Rooster with Personality Disorder

TO THOSE drunk on late-night reading, no figure can be more fiendish these days than that of the petty poultry potentate, the rooster.

As a self-respecting devotee of cats, I have no love for birds.

Yet I am now bleary-eyed from concentrating for a cue from this fowl creature.

The reason is simple. In barely five hours, the pompous green-purple-with-a-dash-of-orange rooster of our neighbor will warble in a deep baritone that it is three A.M., time for our household to wake and prepare for the first of the nine-day dawn masses.

Our neighbor’s rooster loves his crowing so much, he can barely wait for the night to decently roll up its mat and keep the dawn from seeing its barbaric state.

But while admitting that our neighbor’s rooster has a better chance than I of meeting and exchanging call cards with San Pedro’s very own manok (chicken), I concede that, for love of my God and my family, I attempt, every year, to be more Catholic than lapsed.
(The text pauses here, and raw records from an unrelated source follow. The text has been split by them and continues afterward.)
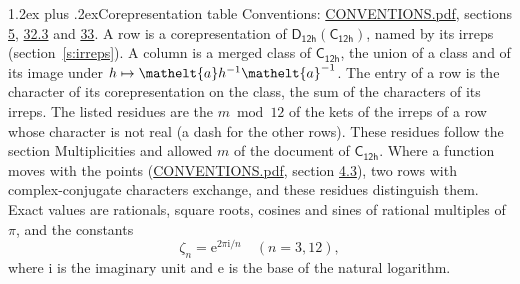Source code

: \documentclass[10pt,a4paper]{article}
\makeatletter
\renewcommand\section{\@startsection{section}{1}{\z@}{-3ex plus -1ex minus -.2ex}%
  {1.2ex plus .2ex}{\normalfont\large\sffamily\bfseries\color{parttitle}}}
\numberwithin{equation}{section}
\newcommand{\eltfont}[1]{{\let\sigma\eltsigma\mathelt{#1}}}
\newcommand{\grp}[1]{\mathsf{#1}}
\newcommand{\elt}[1]{\eltfont{#1}}
\newcommand{\iunit}{\mathrm{i}}
\newcommand{\expe}{\mathrm{e}}
\newcommand{\rootunity}[1]{\zeta_{#1}}
\makeatother
\begin{document}
\section{Corepresentation table}\label{s:character_table}
Conventions: \href{../../CONVENTIONS.pdf}{CONVENTIONS.pdf}, sections \href{../../../rotation/CONVENTIONS.pdf\#conv.5}{5}, \href{../../CONVENTIONS.pdf\#conv.32.3}{32.3} and \href{../../CONVENTIONS.pdf\#conv.33}{33}.
A row is a corepresentation of $\grp{D_{12h}}(\grp{C_{12h}})$, named by its irreps (section~\ref{s:irreps}). A column is a merged class of $\grp{C_{12h}}$, the union of a class and of its image under $h \mapsto \elt{a} h^{-1} \elt{a}^{-1}$. The entry of a row is the character of its corepresentation on the class, the sum of the characters of its irreps.
\leavevmode\label{n:head.parity}The listed residues are the $m \bmod 12$ of the kets of the irreps of a row whose character is not real (a dash for the other rows). These residues follow the section Multiplicities and allowed $m$ of the document of \href{../../../rotation/data/pdf/C12h.pdf}{$\grp{C_{12h}}$}. Where a function moves with the points (\href{../../CONVENTIONS.pdf}{CONVENTIONS.pdf}, section \href{../../../rotation/CONVENTIONS.pdf\#conv.4.3}{4.3}), two rows with complex-conjugate characters exchange, and these residues distinguish them.
\leavevmode\label{n:constant.root}\label{n:index.root.order}Exact values are rationals, square roots, cosines and sines of rational multiples of $\pi$, and the constants
\begin{equation}\label{e:constants}\rootunity{n} = \expe^{2\pi\iunit/n}\quad(n = 3, 12),\end{equation}
where $\iunit$ is the imaginary unit and $\expe$ is the base of the natural logarithm.
\end{document}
As my yaya never fails to remind me, the faithful who attend the whole nine-day novena of the Misa de Gallo or Simbang Gabi are assured that their petitions receive a fair hearing at the Pearly Gates.

If not turned a blinding white, a soul as dingy as mine may still trick the weak of eye that it has been leached of 9.9 percent-blackness.

All these thoughts I direct now with all malevolence and malice to our neighbor’s rooster who, by the deep silence reigning on their side of the fence, must be sleeping as soundly as an innocent babe.

When it will be my time to nod off, the creature will begin his breathing exercises before launching on to full orchestral maneuvers.

So are the sinful punished.

This year, to spare my heathen soul, I am attempting not to sleep anymore so even before Bach-a-doodle-doo starts crowing, I am dressed and ready before anyone else.

Alas, my Internet trawling has snagged me more of the feathered wretch. From Alejandro R. Roces’ Dec. 14, 2006 feature for The Philippine Star, I first learn that the Misa de Gallo tradition, which culminates with the Misa de Aguinaldo or midnight mass on Christmas eve, literally means “Mass of the Rooster.”

Not only is my Fowl Friend naturally obeying his inclinations, he even has doctrinal permission.

According to Roces, Rome decreed that the Philippines follow Mexico in offering masses at cock’s crow during the 16th century. This was to give farmers and their households a chance to worship before leaving for the fields.

Much has changed though since the 16th century. The elegant terno and barong, which Roces says filled churches to the rafters, have been replaced with jeans, shorts and Chuck Taylors.

The scenes he paints of community—brass bands playing Filipino Christmas classics to wake families and parish priests knocking on doors of every home—seem quaint and somehow alien.

I should say that now, if the faithful do attend mass, they do so despite their perceptions of some priests and the lack of leadership in a Church still groping in the darkness of abuse charges and worldliness.

Times have changed. In pre-Christian and Christian mythology, the rooster was held up as a herald of sunrise, symbolizing the triumph of light over darkness.

This belief in man’s resurrection after every fall from grace stems from the legend, which Roces quotes, that a rooster crowed when the Child in the manger was born, “Christus Natus Est (Christ is Born)!”

A Latin-speaking bird is rather too much of a mouthful to swallow. But roosters now have my sympathy.

For in Biblical lore, the phoenix bursts into flames but always rises from its ashes. According to keyboardsforchrist.com, a mother pelican will pluck her own breast during famine to feed her own young before dying.

But no such consistency for the rooster. Sometimes it is a herald of resurrection; at other times, the traitor that crowed thrice after Peter betrayed Jesus.

Two more hours and then I go join Christiandom. At cock’s crow, who will the flock see leading the offering of the Holy Eucharist: herald or traitor?